Description of the task — Every line of the material needs an exact copy, apart from the images.

══ Input records

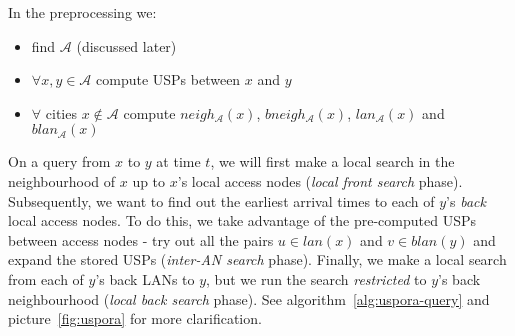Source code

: \documentclass{svk_long_en}
\begin{document}
		In the preprocessing we:
		\begin{itemize}
			\item find $\mathcal{A}$ (discussed later)
			\item $\forall x, y \in \mathcal{A}$ compute USPs between $x$ and $y$
			\item $\forall$ cities  $x \not \in \mathcal{A}$ compute $neigh_{\mathcal{A}}(x)$, $bneigh_{\mathcal{A}}(x)$, $lan_{\mathcal{A}}(x)$ and $blan_{\mathcal{A}}(x)$
		\end{itemize}
		\hspace{\fill}
		
		On a query from $x$ to $y$ at time $t$, we will first make a local search in the neighbourhood of $x$ up to $x$'s local access nodes (\textit{local front search} phase). Subsequently, we want to find out the earliest arrival times to each of $y$'s \textit{back} local access nodes. To do this, we take advantage of the pre-computed USPs between access nodes - try out all the pairs $u \in lan(x)$ and $v \in blan(y)$ and expand the stored USPs (\textit{inter-AN search} phase). Finally, we make a local search from each of $y$'s back LANs to $y$, but we run the search \textit{restricted} to $y$'s back neighbourhood (\textit{local back search} phase). See algorithm~\ref{alg:uspora-query} and picture~\ref{fig:uspora} for more clarification.
		
\end{document}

════

Exercise response —
Source code

: \documentclass{svk_long_en}
\begin{document}
		In the preprocessing we:
		\begin{itemize}
			\item find $\mathcal{A}$ (discussed later)
			\item $\forall x, y \in \mathcal{A}$ compute USPs between $x$ and $y$
			\item $\forall$ cities  $x \not \in \mathcal{A}$ compute $neigh_{\mathcal{A}}(x)$, $bneigh_{\mathcal{A}}(x)$, $lan_{\mathcal{A}}(x)$ and $blan_{\mathcal{A}}(x)$
		\end{itemize}
		\hspace{\fill}
		
		On a query from $x$ to $y$ at time $t$, we will first make a local search in the neighbourhood of $x$ up to $x$'s local access nodes (\textit{local front search} phase). Subsequently, we want to find out the earliest arrival times to each of $y$'s \textit{back} local access nodes. To do this, we take advantage of the pre-computed USPs between access nodes - try out all the pairs $u \in lan(x)$ and $v \in blan(y)$ and expand the stored USPs (\textit{inter-AN search} phase). Finally, we make a local search from each of $y$'s back LANs to $y$, but we run the search \textit{restricted} to $y$'s back neighbourhood (\textit{local back search} phase). See algorithm~\ref{alg:uspora-query} and picture~\ref{fig:uspora} for more clarification.
		
\end{document}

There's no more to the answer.